思惑 1
ここのところ閉じこもりきりで顔を見せなかった長女が大階段を急いで降りてくるのが見えた。すそをつまみ、優雅な流れるような仕草だがすごいスピードだ。
「便りがありましたの?何て言ってます?」
はぁはぁ上下する胸がとりあえず落ち着くのを待って、ロトは封筒をトゥアナに渡さずふところにしまった。

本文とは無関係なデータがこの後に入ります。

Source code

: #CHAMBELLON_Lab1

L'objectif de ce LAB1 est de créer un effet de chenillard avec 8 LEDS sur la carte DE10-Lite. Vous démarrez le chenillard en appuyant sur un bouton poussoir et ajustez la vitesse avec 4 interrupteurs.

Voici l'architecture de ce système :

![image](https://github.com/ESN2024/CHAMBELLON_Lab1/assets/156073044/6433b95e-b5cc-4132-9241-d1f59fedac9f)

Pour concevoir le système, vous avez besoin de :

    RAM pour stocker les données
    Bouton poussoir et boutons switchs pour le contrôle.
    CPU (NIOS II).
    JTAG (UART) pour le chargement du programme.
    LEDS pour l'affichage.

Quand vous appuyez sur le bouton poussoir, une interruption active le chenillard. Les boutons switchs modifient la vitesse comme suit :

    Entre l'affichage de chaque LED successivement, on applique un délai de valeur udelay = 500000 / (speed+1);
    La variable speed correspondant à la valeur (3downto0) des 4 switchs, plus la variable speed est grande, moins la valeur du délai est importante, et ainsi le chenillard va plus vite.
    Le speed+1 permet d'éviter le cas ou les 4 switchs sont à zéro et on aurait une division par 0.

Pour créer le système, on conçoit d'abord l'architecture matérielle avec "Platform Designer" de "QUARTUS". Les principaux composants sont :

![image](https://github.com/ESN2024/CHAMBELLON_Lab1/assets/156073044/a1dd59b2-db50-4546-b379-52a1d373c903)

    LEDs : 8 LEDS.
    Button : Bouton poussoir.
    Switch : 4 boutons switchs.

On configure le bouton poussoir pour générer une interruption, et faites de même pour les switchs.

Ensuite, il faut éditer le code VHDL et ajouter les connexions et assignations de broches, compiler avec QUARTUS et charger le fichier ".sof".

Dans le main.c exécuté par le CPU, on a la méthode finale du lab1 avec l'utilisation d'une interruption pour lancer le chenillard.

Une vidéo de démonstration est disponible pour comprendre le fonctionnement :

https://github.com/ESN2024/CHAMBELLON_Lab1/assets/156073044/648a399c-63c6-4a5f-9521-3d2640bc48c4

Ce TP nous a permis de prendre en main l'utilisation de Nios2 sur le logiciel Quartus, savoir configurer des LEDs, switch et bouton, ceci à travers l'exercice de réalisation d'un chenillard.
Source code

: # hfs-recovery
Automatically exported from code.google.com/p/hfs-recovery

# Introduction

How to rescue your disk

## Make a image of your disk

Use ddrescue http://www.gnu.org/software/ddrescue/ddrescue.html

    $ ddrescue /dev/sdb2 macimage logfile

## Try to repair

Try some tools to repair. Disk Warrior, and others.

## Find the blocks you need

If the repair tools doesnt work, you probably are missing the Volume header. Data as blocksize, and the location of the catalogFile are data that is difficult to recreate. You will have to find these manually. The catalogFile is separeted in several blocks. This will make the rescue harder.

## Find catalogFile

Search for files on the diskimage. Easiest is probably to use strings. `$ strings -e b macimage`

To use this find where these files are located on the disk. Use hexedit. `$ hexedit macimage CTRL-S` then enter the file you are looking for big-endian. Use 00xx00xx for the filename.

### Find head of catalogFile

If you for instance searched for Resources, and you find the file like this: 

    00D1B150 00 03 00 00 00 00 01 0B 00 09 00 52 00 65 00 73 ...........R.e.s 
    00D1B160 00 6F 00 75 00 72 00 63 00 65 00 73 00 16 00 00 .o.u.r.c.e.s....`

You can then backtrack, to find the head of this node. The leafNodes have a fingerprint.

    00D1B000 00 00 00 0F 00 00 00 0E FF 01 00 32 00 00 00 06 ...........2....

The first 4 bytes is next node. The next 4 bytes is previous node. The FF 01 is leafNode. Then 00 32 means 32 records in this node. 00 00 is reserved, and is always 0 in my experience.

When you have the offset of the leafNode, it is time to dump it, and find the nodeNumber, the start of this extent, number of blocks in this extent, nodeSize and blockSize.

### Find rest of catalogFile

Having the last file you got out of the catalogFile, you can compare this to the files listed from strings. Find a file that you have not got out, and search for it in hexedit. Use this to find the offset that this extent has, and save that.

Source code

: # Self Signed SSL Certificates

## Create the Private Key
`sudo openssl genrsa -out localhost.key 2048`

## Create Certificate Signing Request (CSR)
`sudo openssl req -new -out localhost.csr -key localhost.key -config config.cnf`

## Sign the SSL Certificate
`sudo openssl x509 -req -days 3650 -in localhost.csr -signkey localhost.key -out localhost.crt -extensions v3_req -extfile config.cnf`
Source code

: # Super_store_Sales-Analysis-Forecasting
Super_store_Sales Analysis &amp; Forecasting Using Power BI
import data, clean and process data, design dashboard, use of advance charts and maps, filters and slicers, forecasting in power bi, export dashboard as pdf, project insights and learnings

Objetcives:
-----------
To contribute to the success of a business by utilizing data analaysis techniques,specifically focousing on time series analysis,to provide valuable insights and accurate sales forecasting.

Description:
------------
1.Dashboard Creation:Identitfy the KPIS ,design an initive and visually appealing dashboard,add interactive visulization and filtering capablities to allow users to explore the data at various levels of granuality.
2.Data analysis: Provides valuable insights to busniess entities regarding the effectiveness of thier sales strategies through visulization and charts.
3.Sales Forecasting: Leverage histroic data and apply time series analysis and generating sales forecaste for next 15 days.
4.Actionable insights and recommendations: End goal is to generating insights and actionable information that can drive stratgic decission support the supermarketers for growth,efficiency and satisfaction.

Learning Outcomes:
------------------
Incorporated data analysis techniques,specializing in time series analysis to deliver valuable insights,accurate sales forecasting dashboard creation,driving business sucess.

「戦いは回避されました。ベルガ殿を伴って凱旋されるそうです」
「そう!」
一言しか言わなかったが、トゥアナの顔がぱっと輝いて頬が赤くなるのが見えた。
ロトの機嫌はいよいよ悪くなる。
「これ以降の無用なお手紙は不要です。くれぐれもおとなしくしていて下さるようお願い致します」
「へえ?そうですか。ベルガが来るの」
冷たい声が聞こえてぎょっとする。
トゥアナと二人、おそるおそる後ろを向くと、そこには皮肉な笑顔を浮かべたウヌワが立っていた。

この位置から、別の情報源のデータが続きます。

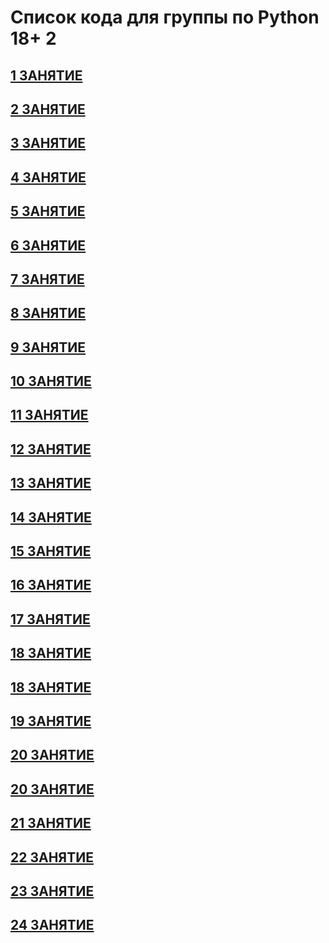 # Список кода для группы по Python 18+ 2


## <a href="">1 ЗАНЯТИЕ</a>
## <a href="https://github.com/isakura313/python_18_2_2">2 ЗАНЯТИЕ</a>
## <a href="https://github.com/isakura313/third_22_2">3 ЗАНЯТИЕ</a>
## <a href="https://github.com/isakura313/mnog_test">4 ЗАНЯТИЕ</a>
## <a href="https://github.com/isakura313/29_2.git">5 ЗАНЯТИЕ</a>
## <a href="https://github.com/isakura313/01_2_2.git">6 ЗАНЯТИЕ</a>
## <a href="https://github.com/isakura313/6_05.git">7 ЗАНЯТИЕ</a>
## <a href="https://github.com/isakura313/8_02">8 ЗАНЯТИЕ</a>
## <a href=" https://github.com/isakura313/13_05_2.git">9 ЗАНЯТИЕ</a>
## <a href="https://github.com/isakura313/15_05_3.git">10 ЗАНЯТИЕ</a>
## <a href="https://github.com/isakura313/20_05_02.git">11 ЗАНЯТИЕ</a>
## <a href="https://github.com/isakura313/22_05_02">12 ЗАНЯТИЕ</a>
## <a href="https://github.com/isakura313/27_05_2.git">13 ЗАНЯТИЕ</a>
## <a href="https://github.com/isakura313/29_14_02.git">14 ЗАНЯТИЕ</a>
## <a href="https://github.com/isakura313/03_15_02">15 ЗАНЯТИЕ</a>
## <a href="https://github.com/isakura313/05_16_02">16 ЗАНЯТИЕ</a>
## <a href="https://colab.research.google.com/drive/1agouE3NiA5JBXnwwlCnI5yeRDXs3iCzz?usp=sharing">17 ЗАНЯТИЕ</a>
## <a href="https://github.com/isakura313/12_06.git">18 ЗАНЯТИЕ</a>
## <a href="https://colab.research.google.com/drive/1agouE3NiA5JBXnwwlCnI5yeRDXs3iCzz?usp=sharing">18 ЗАНЯТИЕ</a>
## <a href=" https://colab.research.google.com/drive/1Ja9q76VkaJ5k7bTLz9lvVuhfykjcJ17n?usp=sharing">19 ЗАНЯТИЕ</a>
## <a href="https://github.com/isakura313/web_test">20 ЗАНЯТИЕ</a>
## <a href="https://colab.research.google.com/drive/1XGiDj7kwc01uMYt_lC7IEyLtd5qIZkWM?usp=sharing">20 ЗАНЯТИЕ</a>
## <a href="https://github.com/isakura313/26_06_02_web">21 ЗАНЯТИЕ</a>
## <a href="https://github.com/isakura313/blog_django2">22 ЗАНЯТИЕ</a>
## <a href="https://github.com/isakura313/blog_django2.git">23 ЗАНЯТИЕ</a>
## <a href="https://github.com/isakura313/blog_django2.git">24 ЗАНЯТИЕ</a>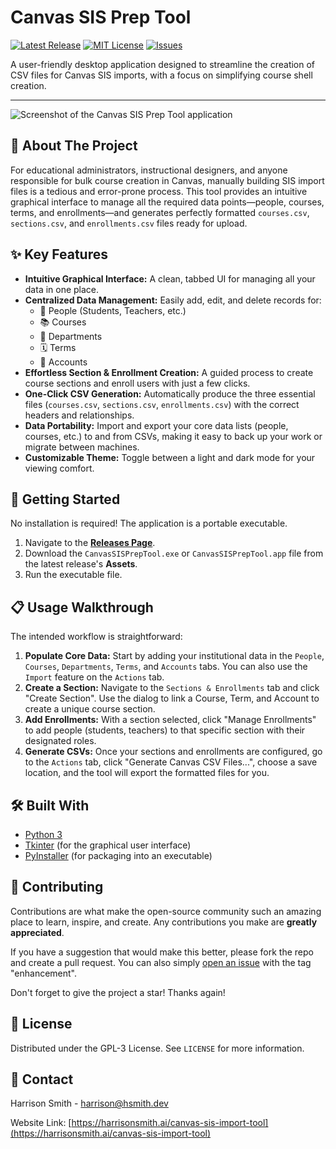 # Canvas SIS Prep Tool

[![Latest Release](https://img.shields.io/github/v/release/hsmith-dev/canvas-sis-prep-tool?style=for-the-badge)](https://github.com/hsmith-dev/canvas-sis-prep-tool/releases)
[![MIT License](https://img.shields.io/github/license/hsmith-dev/canvas-sis-prep-tool?style=for-the-badge)](https://github.com/hsmith-dev/canvas-sis-prep-tool/blob/main/LICENSE)
[![Issues](https://img.shields.io/github/issues/hsmith-dev/canvas-sis-prep-tool?style=for-the-badge)](https://github.com/hsmith-dev/canvas-sis-prep-tool/issues)

A user-friendly desktop application designed to streamline the creation of CSV files for Canvas SIS imports, with a focus on simplifying course shell creation.

---

![Screenshot of the Canvas SIS Prep Tool application]([https://i.imgur.com/your-screenshot-url.png](https://github.com/hsmith-dev/canvas-sis-prep-tool/blob/main/app-image.png)) 

## 🎯 About The Project

For educational administrators, instructional designers, and anyone responsible for bulk course creation in Canvas, manually building SIS import files is a tedious and error-prone process. This tool provides an intuitive graphical interface to manage all the required data points—people, courses, terms, and enrollments—and generates perfectly formatted `courses.csv`, `sections.csv`, and `enrollments.csv` files ready for upload.

## ✨ Key Features

* **Intuitive Graphical Interface:** A clean, tabbed UI for managing all your data in one place.
* **Centralized Data Management:** Easily add, edit, and delete records for:
    * 👥 People (Students, Teachers, etc.)
    * 📚 Courses
    * 🏢 Departments
    * 🗓️ Terms
    * 📂 Accounts
* **Effortless Section & Enrollment Creation:** A guided process to create course sections and enroll users with just a few clicks.
* **One-Click CSV Generation:** Automatically produce the three essential files (`courses.csv`, `sections.csv`, `enrollments.csv`) with the correct headers and relationships.
* **Data Portability:** Import and export your core data lists (people, courses, etc.) to and from CSVs, making it easy to back up your work or migrate between machines.
* **Customizable Theme:** Toggle between a light and dark mode for your viewing comfort.

## 🚀 Getting Started

No installation is required! The application is a portable executable.

1.  Navigate to the [**Releases Page**](https://github.com/hsmith-dev/canvas-sis-prep-tool/releases).
2.  Download the `CanvasSISPrepTool.exe` or `CanvasSISPrepTool.app` file from the latest release's **Assets**.
3.  Run the executable file.

## 📋 Usage Walkthrough

The intended workflow is straightforward:

1.  **Populate Core Data:** Start by adding your institutional data in the `People`, `Courses`, `Departments`, `Terms`, and `Accounts` tabs. You can also use the `Import` feature on the `Actions` tab.
2.  **Create a Section:** Navigate to the `Sections & Enrollments` tab and click "Create Section". Use the dialog to link a Course, Term, and Account to create a unique course section.
3.  **Add Enrollments:** With a section selected, click "Manage Enrollments" to add people (students, teachers) to that specific section with their designated roles.
4.  **Generate CSVs:** Once your sections and enrollments are configured, go to the `Actions` tab, click "Generate Canvas CSV Files...", choose a save location, and the tool will export the formatted files for you.

## 🛠️ Built With

* [Python 3](https://www.python.org/)
* [Tkinter](https://docs.python.org/3/library/tkinter.html) (for the graphical user interface)
* [PyInstaller](https://pyinstaller.org/) (for packaging into an executable)

## 🤝 Contributing

Contributions are what make the open-source community such an amazing place to learn, inspire, and create. Any contributions you make are **greatly appreciated**.

If you have a suggestion that would make this better, please fork the repo and create a pull request. You can also simply [open an issue](https://github.com/hsmith-dev/canvas-sis-prep-tool/issues) with the tag "enhancement".

Don't forget to give the project a star! Thanks again!

## 📄 License

Distributed under the GPL-3 License. See `LICENSE` for more information.

## 📧 Contact

Harrison Smith - harrison@hsmith.dev

Website Link: [https://harrisonsmith.ai/canvas-sis-import-tool](https://harrisonsmith.ai/canvas-sis-import-tool)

さらにその後ろんは赤ん坊を抱いたセレステが立っている。
じっとこちらを見る目を避けたように見えないように気をつけながら、ロトは直立不動でいた。
ウヌワは皮肉さをいよいよ増して言う。
「宴の準備をせねばなりませんね。本当に良かったわねお姉さま」
怖い。
怒って怒鳴り散らしているウヌワよりずっと怖かった。
ロトが口を開こうとするのと同時に、バタバタと大きな足音が聞こえて、双方の間、目の前を双子が叫びながら走りぬける。
「わーーーーーーー」
「やーーーーーーー」
ロトはこめかみを二本指で押さえた。
「あなた方、どうか…お静かに…!」
「いつだって練習してるの!」
「毎日の鍛錬が必要なんだよ!」
戦闘は回避できそうだとみてから、ロトもしめつけを少しゆるめていた。
太子の強硬な態度が軟化したとすればなおさらだ。
双子は手の届かない場所にかけていってから、からかうように声を上げた。
「見つかんないね姉さんの文箱!見つけたいよね!」
「手伝ったげる、探してあげるから、待っててね」
「あなたたち!」
げんこつを振り上げて二人をおどすウヌワの後ろに、ロトはふと気が付いた。
セレステが赤ん坊を抱っこして低く歌を歌っている。
おくるみの中からかすかに赤子の手が動き、美しい頬を寄せて頬ずりをしているのが見えた。
ウヌワはいらいらした調子で戻ってくると、妹から子供をひったくる。足音荒く双子を追って行った。
空っぽになった手をセレステは眺め、それから肩をすくめてきびすを返し、城の奥に戻って行った。